Netflix’s online video streaming service and its impact upon the cable and broadcast television  industries proved to be hot topics of discussion among analysts and executives gathered at the UBS Global Media and  Communications Conference on Monday.

Unveiling the results of research conducted by his company, Dave Poltrack, the chief research  officer at CBS, pointed to a three percent decline in broadcast television viewing so far this  year. An official of one advertising firm released a forecast predicting that broadcast  television’s share of the national advertising market will fall for the first time next year. As  statistics show that households subscribing to Netflix watch significantly less broadcast  television than homes that do not, Poltrack told his audience that “the growth of streaming is seen  at this point to be the major disruptive force in the media landscape today.” Although Todd  Juenger, a media analyst with Bernstein Research, cautioned that the drop in ratings resulting from  the migration of viewers from broadcast to online streaming platforms would have a significant  impact on advertising revenues, Poltrack argued that streaming services such as Netflix offer  broadcasters the opportunity to syndicate old shows that can help build a viewer base for new  programming. Because Netflix competes for viewers but not for advertising dollars, Poltrack  described Netflix as “a formidable competitor” that can also be “a valued partner as well.”
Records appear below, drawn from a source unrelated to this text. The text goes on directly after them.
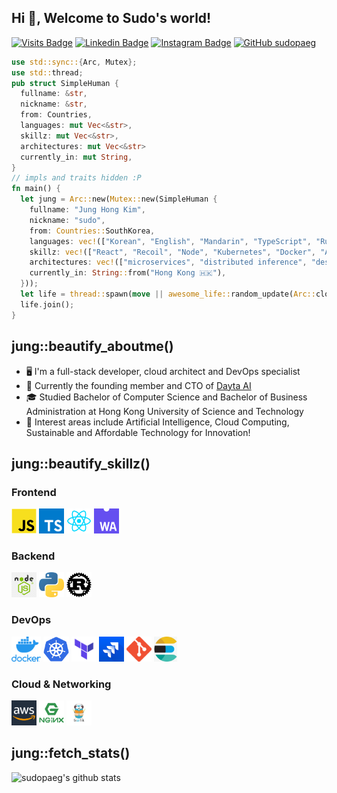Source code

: ## Hi 👋, Welcome to Sudo's world!

[![Visits Badge](https://badges.pufler.dev/visits/sudopaeg/sudopaeg)](https://badges.pufler.dev)
[![Linkedin Badge](https://img.shields.io/badge/-JungHongKim-blue?style=flat-square&logo=Linkedin&logoColor=white&link=https://www.linkedin.com/in/junghongkim/)](https://www.linkedin.com/in/junghongkim/)
[![Instagram Badge](https://img.shields.io/badge/-sudopaeg-dd2a7b?style=flat-square&logo=Instagram&logoColor=white&link=https://www.instagram.com/sudopaeg/)](https://www.instagram.com/sudopaeg/)
[![GitHub sudopaeg](https://img.shields.io/github/followers/sudopaeg?label=follow&style=social)](https://github.com/sudopaeg)
</br>

```rust
use std::sync::{Arc, Mutex};
use std::thread;
pub struct SimpleHuman {
  fullname: &str,
  nickname: &str,
  from: Countries,
  languages: mut Vec<&str>,
  skillz: mut Vec<&str>,
  architectures: mut Vec<&str>
  currently_in: mut String,
}
// impls and traits hidden :P
fn main() {
  let jung = Arc::new(Mutex::new(SimpleHuman {
    fullname: "Jung Hong Kim",
    nickname: "sudo",
    from: Countries::SouthKorea,
    languages: vec!(["Korean", "English", "Mandarin", "TypeScript", "Rust", "Python", "Go", "C#"]),
    skillz: vec!(["React", "Recoil", "Node", "Kubernetes", "Docker", "AWS", "ElasticSearch", "Terraform", "Git", "Jira", "Xamarin"]),
    architectures: vec!(["microservices", "distributed inference", "design thinking", "event-driven"]),
    currently_in: String::from("Hong Kong 🇭🇰"),
  }));
  let life = thread::spawn(move || awesome_life::random_update(Arc::clone(&jung)));
  life.join();
}
```

## jung::beautify_aboutme()

- 🖥 I'm a full-stack developer, cloud architect and DevOps specialist
- 💼 Currently the founding member and CTO of [Dayta AI](https://dayta.ai)
- 🎓 Studied Bachelor of Computer Science and Bachelor of Business Administration at Hong Kong University of Science and Technology
- 🤖 Interest areas include Artificial Intelligence, Cloud Computing, Sustainable and Affordable Technology for Innovation!

## jung::beautify_skillz()

### Frontend

<p>
  <img height="40" src="./assets/javascript.png" alt="JavaScript">
  <img height="40" src="./assets/typescript.png" alt="TypeScript">
  <img height="40" src="./assets/react.webp" alt="React.js">
  <img height="40" src="./assets/wasm.png" alt="WebAssembly">
</p>

### Backend

<p>
  <img height="40" src="./assets/node.png" alt="Node.js">
  <img height="40" src="./assets/python.png" alt="Python">
  <img height="40" src="./assets/rust.png" alt="Rust">
</p>

### DevOps

<p>
  <img height="40" src="./assets/docker.png" alt="Docker">
  <img height="40" src="./assets/kubernetes.png" alt="Kubernetes">
  <img height="40" src="./assets/terraform.png" alt="Terraform">
  <img height="40" src="./assets/jira.png" alt="Jira">
  <img height="40" src="./assets/git.png" alt="Git">
  <img height="40" src="./assets/elasticsearch.png" alt="Elasticsearch">
</p>

### Cloud & Networking

<p>
  <img height="40" src="./assets/aws.png" alt="AWS">
  <img height="40" src="./assets/nginx.png" alt="Nginx">
  <img height="40" src="./assets/traefik.png" alt="Traefik">
</p>

## jung::fetch_stats()

![sudopaeg's github stats](https://github-readme-stats.vercel.app/api?username=sudopaeg&count_private=true&theme=gotham)

<!--START_SECTION:activity-->
<!--END_SECTION:activity-->
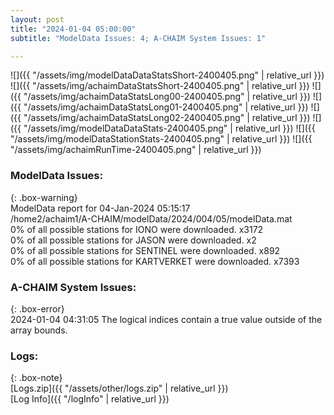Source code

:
 ```yaml
---
layout: post
title: "2024-01-04 05:00:00"
subtitle: "ModelData Issues: 4; A-CHAIM System Issues: 1"

---
```


![]({{ "/assets/img/modelDataDataStatsShort-2400405.png" | relative_url }})
![]({{ "/assets/img/achaimDataStatsShort-2400405.png" | relative_url }})
![]({{ "/assets/img/achaimDataStatsLong00-2400405.png" | relative_url }})
![]({{ "/assets/img/achaimDataStatsLong01-2400405.png" | relative_url }})
![]({{ "/assets/img/achaimDataStatsLong02-2400405.png" | relative_url }})
![]({{ "/assets/img/modelDataDataStats-2400405.png" | relative_url }})
![]({{ "/assets/img/modelDataStationStats-2400405.png" | relative_url }})
![]({{ "/assets/img/achaimRunTime-2400405.png" | relative_url }})


### ModelData Issues:  
  
{: .box-warning}  
 ModelData report for 04-Jan-2024 05:15:17   
 /home2/achaim1/A-CHAIM/modelData/2024/004/05/modelData.mat   
 0% of all possible stations for IONO were downloaded. x3172   
 0% of all possible stations for JASON were downloaded. x2   
 0% of all possible stations for SENTINEL were downloaded. x892   
 0% of all possible stations for KARTVERKET were downloaded. x7393   
  
### A-CHAIM System Issues:  
  
{: .box-error}  
2024-01-04 04:31:05 The logical indices contain a true value outside of the array bounds.  

### Logs:  
  
{: .box-note}  
[Logs.zip]({{ "/assets/other/logs.zip" | relative_url }})  
[Log Info]({{ "/logInfo" | relative_url }})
Meanwhile, Ted Sarandos, the chief content officer at Netflix, suggested that cable operators and  broadcasters should alter their business models to fit the new online streaming and video-on-demand  (VOD) paradigm. Among other things, Sarandos said, cable operators should invest in new  technologies that allow advertisers to “serve ads dynamically so that VOD services will be able to  support the delivery of television shows in an on-demand fashion.”   As such, Sarandos maintained: “if you want to fix the economics of ad-supported television, you have to fix the  product.”